AmpliGraph is a TensorFlow-based open-source library developed by Accenture Labs for predicting links between concepts in knowledge graphs. It is a collection of neural ML models for statistical relational learning (SRL) (also called Relational Machine Learning) – a subdiscipline of AI/ML which deals with supervised learning on knowledge graphs.
Before going into the details of AmpliGraph, let us have a quick look at what a knowledge graph means.
What is a knowledge graph?
The knowledge graph is a diagrammatic representation showing how various entities of a system (e.g. objects, individuals, abstract concepts, events) are interlinked. There is no precise definition of a knowledge graph. In simple terms, it is a graph representing distinct entities and the relationships among them, according to a GitHub repository. It enables data integration and analysis by providing context to a system’s associated data. Visit this page to understand about knowledge graphs in detail. Following is an example of a knowledge graph:
Image source: GitHub
A graph is represented by a set of nodes representing entities and connecting edges showing relationships among them. It can be homogenous (e.g. a social network having people and their connections – all entities of a common type) or heterogeneous (e.g. graph of a university having different types of entities like students, professors, department etc. and relations like ‘studies-at’, ‘teaches-at’ and so on). Besides, a graph can be a ‘multigraph’ in which we can have multiple directed edges between one or more pairs of nodes, some of which can even form loops.
A university graph, mentioned as a heterogeneous graph in the example above, conveys meaningful information (known as ‘semantics’) its entities and associated relations.
Now that we know terminologies like ‘heterogeneous graph’, ‘multigraph’ and ‘semantics’, we can define a knowledge graph as “a heterogenous multigraph in which entities and relations have semantics specific to a particular domain”.
Overview of AmpliGraph
AmpliGraph library provides ML models that can create knowledge graph embeddings (KGEs), which are nothing but low-level vector representations of the entities and relations mong them constituting a knowledge graph.
Consider the following knowledge graph and its corresponding KGE to understand what AmpliGraph does:
Image source: GitHub
There is no direct link between certain entities through some relations in the above knowledge graph, e.g. there is no information shown for how ‘Acme Inc’ and ‘Liverpool’ can be connected through ‘basedIn’ relation. AmpliGraph combines the above KGE with some scoring function and makes predictions about new links.

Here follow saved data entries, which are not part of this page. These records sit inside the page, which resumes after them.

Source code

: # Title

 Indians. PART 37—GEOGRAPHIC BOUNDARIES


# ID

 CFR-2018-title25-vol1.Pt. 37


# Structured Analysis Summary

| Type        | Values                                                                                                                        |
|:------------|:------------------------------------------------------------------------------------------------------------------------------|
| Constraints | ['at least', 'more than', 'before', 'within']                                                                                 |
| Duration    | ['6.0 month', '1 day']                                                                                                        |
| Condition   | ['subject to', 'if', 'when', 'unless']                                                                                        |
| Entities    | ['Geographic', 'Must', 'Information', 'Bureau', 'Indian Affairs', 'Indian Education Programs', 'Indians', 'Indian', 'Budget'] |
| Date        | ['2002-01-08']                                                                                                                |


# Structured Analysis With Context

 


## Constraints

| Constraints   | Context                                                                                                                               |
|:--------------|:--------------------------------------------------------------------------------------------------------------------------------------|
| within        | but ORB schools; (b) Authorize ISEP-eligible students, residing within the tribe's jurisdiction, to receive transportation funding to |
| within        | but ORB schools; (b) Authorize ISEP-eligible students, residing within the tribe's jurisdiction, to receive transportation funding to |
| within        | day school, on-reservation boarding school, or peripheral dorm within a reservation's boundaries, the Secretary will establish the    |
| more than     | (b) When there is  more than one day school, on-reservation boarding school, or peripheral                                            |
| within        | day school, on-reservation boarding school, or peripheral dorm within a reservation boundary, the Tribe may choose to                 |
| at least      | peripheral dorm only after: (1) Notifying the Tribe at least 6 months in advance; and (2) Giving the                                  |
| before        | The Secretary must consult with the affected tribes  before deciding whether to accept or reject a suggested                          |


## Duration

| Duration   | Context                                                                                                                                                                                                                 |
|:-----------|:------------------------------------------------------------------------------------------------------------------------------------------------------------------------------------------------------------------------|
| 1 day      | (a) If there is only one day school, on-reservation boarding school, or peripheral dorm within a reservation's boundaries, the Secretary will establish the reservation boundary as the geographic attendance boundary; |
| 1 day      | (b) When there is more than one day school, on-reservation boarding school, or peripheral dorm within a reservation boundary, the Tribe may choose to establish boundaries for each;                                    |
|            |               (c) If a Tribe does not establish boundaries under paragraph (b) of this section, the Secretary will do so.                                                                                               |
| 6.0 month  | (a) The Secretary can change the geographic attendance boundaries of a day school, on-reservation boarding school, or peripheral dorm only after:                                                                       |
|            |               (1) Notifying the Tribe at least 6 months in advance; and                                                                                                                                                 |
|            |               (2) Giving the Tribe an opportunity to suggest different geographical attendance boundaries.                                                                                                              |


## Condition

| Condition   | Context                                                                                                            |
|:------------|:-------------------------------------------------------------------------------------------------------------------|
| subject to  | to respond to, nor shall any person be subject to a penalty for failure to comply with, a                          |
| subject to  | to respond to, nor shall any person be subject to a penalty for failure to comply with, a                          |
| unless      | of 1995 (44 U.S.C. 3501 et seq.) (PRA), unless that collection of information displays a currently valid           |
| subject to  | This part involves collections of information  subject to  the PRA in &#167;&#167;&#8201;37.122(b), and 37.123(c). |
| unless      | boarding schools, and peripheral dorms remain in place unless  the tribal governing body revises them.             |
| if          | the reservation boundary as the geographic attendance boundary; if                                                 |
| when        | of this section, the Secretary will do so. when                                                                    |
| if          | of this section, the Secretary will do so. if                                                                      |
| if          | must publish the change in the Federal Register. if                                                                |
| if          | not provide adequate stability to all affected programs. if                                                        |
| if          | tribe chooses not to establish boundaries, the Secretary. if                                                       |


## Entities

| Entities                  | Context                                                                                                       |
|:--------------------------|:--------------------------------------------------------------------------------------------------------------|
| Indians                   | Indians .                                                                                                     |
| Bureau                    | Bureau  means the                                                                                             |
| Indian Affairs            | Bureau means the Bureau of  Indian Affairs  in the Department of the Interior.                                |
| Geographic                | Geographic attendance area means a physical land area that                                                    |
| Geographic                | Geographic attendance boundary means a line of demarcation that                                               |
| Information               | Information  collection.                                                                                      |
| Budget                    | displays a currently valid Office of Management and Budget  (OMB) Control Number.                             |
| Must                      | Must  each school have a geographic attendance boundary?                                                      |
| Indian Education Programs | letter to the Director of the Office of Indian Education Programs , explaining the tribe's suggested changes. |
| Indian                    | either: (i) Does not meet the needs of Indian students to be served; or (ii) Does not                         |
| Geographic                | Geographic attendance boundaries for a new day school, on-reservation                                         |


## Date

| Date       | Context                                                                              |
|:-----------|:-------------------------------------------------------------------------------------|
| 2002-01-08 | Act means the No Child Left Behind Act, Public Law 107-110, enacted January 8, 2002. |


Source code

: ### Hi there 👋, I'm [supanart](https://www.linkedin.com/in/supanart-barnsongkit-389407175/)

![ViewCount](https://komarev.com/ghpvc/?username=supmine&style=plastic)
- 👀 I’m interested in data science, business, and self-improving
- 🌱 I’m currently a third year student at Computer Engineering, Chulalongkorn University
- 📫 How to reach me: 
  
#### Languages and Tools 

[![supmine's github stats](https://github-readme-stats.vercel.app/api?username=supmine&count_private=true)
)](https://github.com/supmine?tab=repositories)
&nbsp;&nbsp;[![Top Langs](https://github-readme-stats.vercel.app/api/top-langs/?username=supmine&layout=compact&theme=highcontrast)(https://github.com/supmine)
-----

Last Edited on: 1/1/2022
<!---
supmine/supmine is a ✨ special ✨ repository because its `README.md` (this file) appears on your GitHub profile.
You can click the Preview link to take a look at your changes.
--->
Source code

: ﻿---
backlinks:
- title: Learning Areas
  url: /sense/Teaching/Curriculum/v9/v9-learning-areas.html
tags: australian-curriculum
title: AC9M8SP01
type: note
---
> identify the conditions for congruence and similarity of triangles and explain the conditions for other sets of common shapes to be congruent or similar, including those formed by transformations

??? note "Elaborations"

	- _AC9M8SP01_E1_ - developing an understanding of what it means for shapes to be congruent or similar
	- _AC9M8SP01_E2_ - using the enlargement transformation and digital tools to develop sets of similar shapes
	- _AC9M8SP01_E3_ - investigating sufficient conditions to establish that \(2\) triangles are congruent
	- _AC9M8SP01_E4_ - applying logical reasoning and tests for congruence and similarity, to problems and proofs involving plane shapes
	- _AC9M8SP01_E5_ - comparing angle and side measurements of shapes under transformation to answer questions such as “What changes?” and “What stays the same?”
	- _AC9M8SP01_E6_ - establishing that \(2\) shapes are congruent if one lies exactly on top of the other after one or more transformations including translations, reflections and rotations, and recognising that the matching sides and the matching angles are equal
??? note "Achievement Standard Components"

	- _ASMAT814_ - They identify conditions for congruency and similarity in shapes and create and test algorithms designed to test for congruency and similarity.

E.g. It predicts that there is an 85% probability of Acme Inc being based in Liverpool, which can be represented as:
Image source: GitHub
Modules of AmpliGraph
Highlighting features of AmpliGraph
- It can run on CPUs as well as GPUs to speed-up the training process
- Its APIs reduce the amount of code required for code predictions in knowledge graphs
- AmpliGraph base estimators are extensible
Practical implementation
Here’s a demonstration of using AmpliGraph for discovering novel relations in a GoT knowledge graph, the database for which can be downloaded from here and the graph is available at GitHub.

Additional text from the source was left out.